ProjectKeystone HMAS - Glossary

Comprehensive reference of terms, concepts, and acronyms used throughout ProjectKeystone

Core Architecture Terms

HMAS

Hierarchical Multi-Agent System - A distributed computing architecture where agents are organized in multiple hierarchical layers, communicating via message passing. ProjectKeystone implements a 4-layer HMAS with strategic coordination at the top (Level 0) down to task execution at the bottom (Level 3).

KIM

Keystone Interchange Message - The standard message format for inter-agent communication in ProjectKeystone. Each KIM contains:

msg_id: Unique message identifier
sender_id: ID of the sending agent
receiver_id: ID of the receiving agent
command: The action to perform
payload: Optional JSON data attached to the message
timestamp: When the message was created

See docs/NETWORK_PROTOCOL.md for complete KIM specification.

MessageBus

Central Message Routing Hub - A decoupled communication infrastructure that handles routing KIM messages between agents without direct agent-to-agent dependencies. The MessageBus:

Registers and discovers agents dynamically
Routes messages to their intended recipients
Enables agent decoupling (agents communicate through IDs, not pointers)
Maintains thread-safe agent registry with mutex protection
Supports both synchronous (Phase 1) and asynchronous (Phase 2+) delivery

See docs/plan/adr/ADR-001-message-bus-architecture.md for architecture decisions.

Agent Hierarchy Levels

L0 (Level 0)

Strategic Orchestration Layer - The top level of the HMAS hierarchy, containing the ChiefArchitectAgent. L0 is responsible for:

Strategic system-wide decisions
Component selection and coordination
Overall goal decomposition
High-level task scheduling

Analogy: CEO/CTO of the system

L1 (Level 1)

Component Coordination Layer - Coordinates multiple modules within a component. Implemented by ComponentLeadAgent. Responsibilities:

Module coordination and sequencing
Component-level resource management
Cross-module dependency resolution
Result aggregation from modules

Analogy: VP of Engineering for a component

L2 (Level 2)

Module Coordination Layer - Decomposes module-level goals into concrete tasks. Implemented by ModuleLeadAgent. Responsibilities:

Task decomposition and planning
Task scheduling and monitoring
Result synthesis from task agents
Module-level error handling

Analogy: Tech Lead managing a module

L3 (Level 3)

Task Execution Layer - The lowest level where concrete work happens. Implemented by TaskAgent. Responsibilities:

Execute individual tasks
Command execution (bash, system calls, etc.)
Result reporting back to ModuleLeads
Task-level error handling

Analogy: Individual Contributor implementing features

Agent Types

ChiefArchitect (L0)

Strategic Orchestrator Agent - The Level 0 agent that orchestrates the entire HMAS system. It:

Receives high-level goals or commands
Decomposes goals into components
Delegates to ComponentLeadAgents (Phase 3+) or ModuleLeadAgents (Phase 2)
Aggregates results from lower levels
Makes strategic architectural decisions

ComponentLead (L1)

Component Coordinator Agent - The Level 1 agent that coordinates multiple modules within a single component. It:

Receives module planning requests from ChiefArchitect
Decomposes component goals into module tasks
Coordinates 2+ ModuleLeadAgents
Monitors module progress
Aggregates module results for the ChiefArchitect

Introduced in: Phase 3 (Full 4-Layer Hierarchy)

ModuleLead (L2)

Module Coordinator Agent - The Level 2 agent that breaks down module goals into executable tasks. It:

Receives task planning goals
Decomposes goals into concrete executable tasks
Coordinates 2+ TaskAgents
Monitors task progress and results
Synthesizes task results into module output
Manages state transitions (IDLE → PLANNING → WAITING → SYNTHESIZING)

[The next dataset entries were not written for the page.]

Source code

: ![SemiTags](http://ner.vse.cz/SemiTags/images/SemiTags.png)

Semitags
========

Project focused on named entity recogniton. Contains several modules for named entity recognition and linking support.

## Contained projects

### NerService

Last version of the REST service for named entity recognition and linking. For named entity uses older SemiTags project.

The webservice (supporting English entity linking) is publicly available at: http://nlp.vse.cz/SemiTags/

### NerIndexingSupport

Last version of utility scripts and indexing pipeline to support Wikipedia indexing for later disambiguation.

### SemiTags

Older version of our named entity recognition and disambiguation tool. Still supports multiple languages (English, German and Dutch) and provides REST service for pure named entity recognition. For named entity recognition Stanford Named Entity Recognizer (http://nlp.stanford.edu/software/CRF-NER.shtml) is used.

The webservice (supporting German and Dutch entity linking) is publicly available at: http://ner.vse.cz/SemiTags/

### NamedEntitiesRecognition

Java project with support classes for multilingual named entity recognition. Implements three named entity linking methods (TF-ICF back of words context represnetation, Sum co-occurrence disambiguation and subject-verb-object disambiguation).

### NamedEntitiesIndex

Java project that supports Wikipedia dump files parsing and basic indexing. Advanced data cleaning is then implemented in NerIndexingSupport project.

Introduced in: Phase 2 (3-Layer Hierarchy)

TaskAgent (L3)

Task Executor Agent - The Level 3 agent that executes concrete work. It:

Receives executable commands
Executes commands (bash, system operations, etc.)
Reports results back to ModuleLeads
Handles task-level errors
Manages task state (IDLE → EXECUTING → COMPLETED)

Introduced in: Phase 1 (2-Layer Hierarchy)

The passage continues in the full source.